Hier ist der Modus globalPolicyEvaluationMode aktiviert, sodass für GKE erforderliche Images nicht durch die Richtlinienerzwingung blockiert werden. Die Standardregel hat den evaluationMode ALWAYS_DENY. Dies führt dazu, dass die Binärautorisierung das Deployment aller Container-Images ablehnt. Der enforcementMode ist auf ENFORCED_BLOCK_AND_AUDIT_LOG gesetzt. Dies führt dazu, dass die Binärautorisierung das Deployment blockiert und dies in das Audit-Log schreibt.

Vor dem Deployment Signieren durch Attestierer verlangen

Im folgenden Beispiel wird gezeigt, wie Sie festlegen, dass Attestierer einen Release autorisieren, bevor ein Container-Image bereitgestellt werden kann. Das Deployment wird blockiert, wenn nicht alle Attestierer signiert haben.

name: projects/example-project/policy
globalPolicyEvaluationMode: ENABLE
defaultAdmissionRule:
  evaluationMode: REQUIRE_ATTESTATION
  enforcementMode: ENFORCED_BLOCK_AND_AUDIT_LOG
  requireAttestationsBy:
  - projects/example-project/attestors/secure-build

Hier hat die Standardregel den evaluationMode REQUIRE_ATTESTATION, wodurch die Binärautorisierung nur das Deployment von Images zulässt, die von den erforderlichen Attestierern in requireAttestationsBy autorisiert wurden.

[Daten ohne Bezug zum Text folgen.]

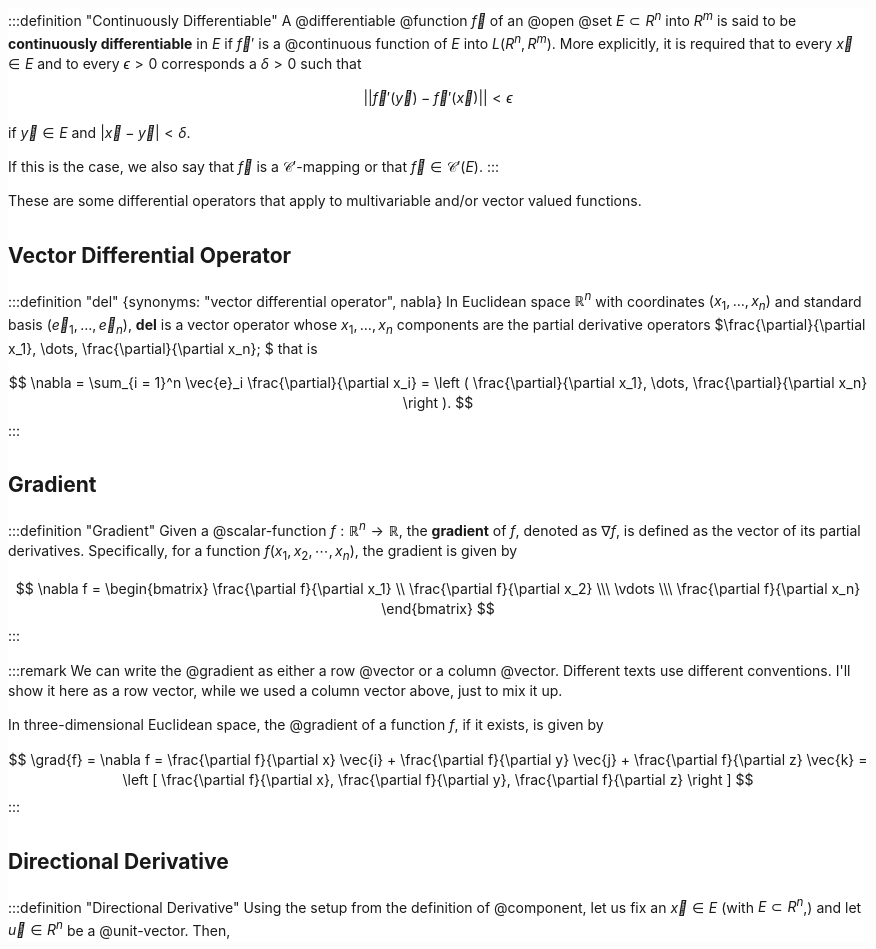 :::definition "Continuously Differentiable"
A @differentiable @function $\vec{f}$ of an @open @set $E \subset R^n$ into $R^m$ is said to be **continuously differentiable** in $E$ if $\vec{f}'$ is a @continuous function of $E$ into $L(R^n, R^m).$ More explicitly, it is required that to every $\vec{x} \in E$ and to every $\epsilon > 0$ corresponds a $\delta > 0$ such that

$$ ||\vec{f}'(\vec{y}) - \vec{f}'(\vec{x})|| < \epsilon $$

if $\vec{y} \in E$ and $|\vec{x} - \vec{y}| < \delta.$

If this is the case, we also say that $\vec{f}$ is a $\mathscr{C}'$-mapping or that $\vec{f} \in \mathscr{C}'(E).$
:::

These are some differential operators that apply to multivariable and/or vector valued functions.

## Vector Differential Operator

:::definition "del" {synonyms: "vector differential operator", nabla}
In Euclidean space $\mathbb{R}^n$ with coordinates $(x_1, \dots, x_n)$ and standard basis $(\vec{e}_1, \dots, \vec{e}_n),$ **del** is a vector operator whose $x_1, \dots, x_n$ components are the partial derivative operators $\frac{\partial}{\partial x_1}, \dots, \frac{\partial}{\partial x_n}; $ that is

$$ \nabla = \sum_{i = 1}^n \vec{e}_i \frac{\partial}{\partial x_i} = \left ( \frac{\partial}{\partial x_1}, \dots, \frac{\partial}{\partial x_n} \right ). $$
:::

## Gradient
:::definition "Gradient"
Given a @scalar-function $f : \mathbb{R}^n \to \mathbb{R}$, the **gradient** of $f$, denoted as $\nabla f$, is defined as the vector of its partial derivatives. Specifically, for a function $f(x_1, x_2, \cdots, x_n)$, the gradient is given by

$$ \nabla f = \begin{bmatrix} \frac{\partial f}{\partial x_1} \\  \frac{\partial f}{\partial x_2} \\\ \vdots \\\ \frac{\partial f}{\partial x_n} \end{bmatrix} $$
:::

:::remark
We can write the @gradient as either a row @vector or a column @vector. Different texts use different conventions. I'll show it here as a row vector, while we used a column vector above, just to mix it up.

In three-dimensional Euclidean space, the @gradient of a function $f,$ if it exists, is given by

$$ \grad{f} = \nabla f = \frac{\partial f}{\partial x} \vec{i} + \frac{\partial f}{\partial y} \vec{j} + \frac{\partial f}{\partial z} \vec{k} = \left [ \frac{\partial f}{\partial x}, \frac{\partial f}{\partial y}, \frac{\partial f}{\partial z} \right ] $$ 
:::

## Directional Derivative
:::definition "Directional Derivative"
Using the setup from the definition of @component, let us fix an $\vec{x} \in E$ (with $E \subset R^n$,) and let $\vec{u} \in R^n$ be a @unit-vector. Then,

Deployments im Probelaufmodus zulassen

Der Probelaufmodus ist ein Erzwingungsmodus in einer Richtlinie, der das Deployment nicht konformer Images ermöglicht, aber Details zum Richtlinienverstoß und zum Deployment in das Audit-Log schreibt. Mit dem Probelaufmodus können Sie eine Richtlinie in Ihrer Produktionsumgebung testen, bevor sie in Kraft tritt.

Das folgende Beispiel zeigt, wie Sie das Deployment aller nicht konformen Images im Probelaufmodus zulassen.

name: projects/example-project/policy
globalPolicyEvaluationMode: ENABLE
defaultAdmissionRule:
  evaluationMode: REQUIRE_ATTESTATION
  enforcementMode: DRYRUN_AUDIT_LOG_ONLY
  requireAttestationsBy:
  - projects/example-project/attestors/secure-build

Hier hat die Standardregel den enforcementMode DRYRUN_AUDIT_LOG_ONLY, wodurch das Deployment von Images zugelassen wird, die nicht vom angegebenen Attestierer autorisiert wurden. Informationen zum nicht konformen Deployment werden jedoch in das Audit-Log geschrieben.

Clusterspezifische Regel verwenden

Die folgenden Beispiele zeigen eine clusterspezifische Regel, die nur das Deployment von Container-Images zulässt, die von den angegebenen Attestierern autorisiert wurden:

name: projects/example-project/policy
globalPolicyEvaluationMode: ENABLE
defaultAdmissionRule:
  evaluationMode: ALWAYS_DENY
  enforcementMode: ENFORCED_BLOCK_AND_AUDIT_LOG
clusterAdmissionRules:
  us-east1-a.prod-cluster:
    evaluationMode: REQUIRE_ATTESTATION
    enforcementMode: ENFORCED_BLOCK_AND_AUDIT_LOG
    requireAttestationsBy:
    - projects/example-project/attestors/secure-build
    - projects/example-project/attestors/prod-qualified

Hier gilt die clusterspezifische Regel nur für die Container-Images, die in us-east1-a.prod-cluster bereitgestellt wurden. Für die Regel ist eine Attestierung durch zwei Attestierer erforderlich, bevor ein Image bereitgestellt werden kann.

Ausgenommene Images hinzufügen

Das folgende Beispiel zeigt, wie Sie der Liste der Images, die von der Richtlinie ausgenommen sind, zusätzliche Pfade in Container Registry oder einer anderen Registry hinzufügen:

name: projects/example-project/policy
globalPolicyEvaluationMode: ENABLE
admissionWhitelistPatterns:
- namePattern: grc.io/example-project-1/*
- namePattern: grc.io/example-project-2/my-app
defaultAdmissionRule:
  evaluationMode: ALWAYS_DENY
  enforcementMode: ENFORCED_BLOCK_AND_AUDIT_LOG

Hier sind die übereinstimmenden Muster für zusätzliche ausgenommene Bilder grc.io/example-project-1/* und grc.io/example-project-2/my-app.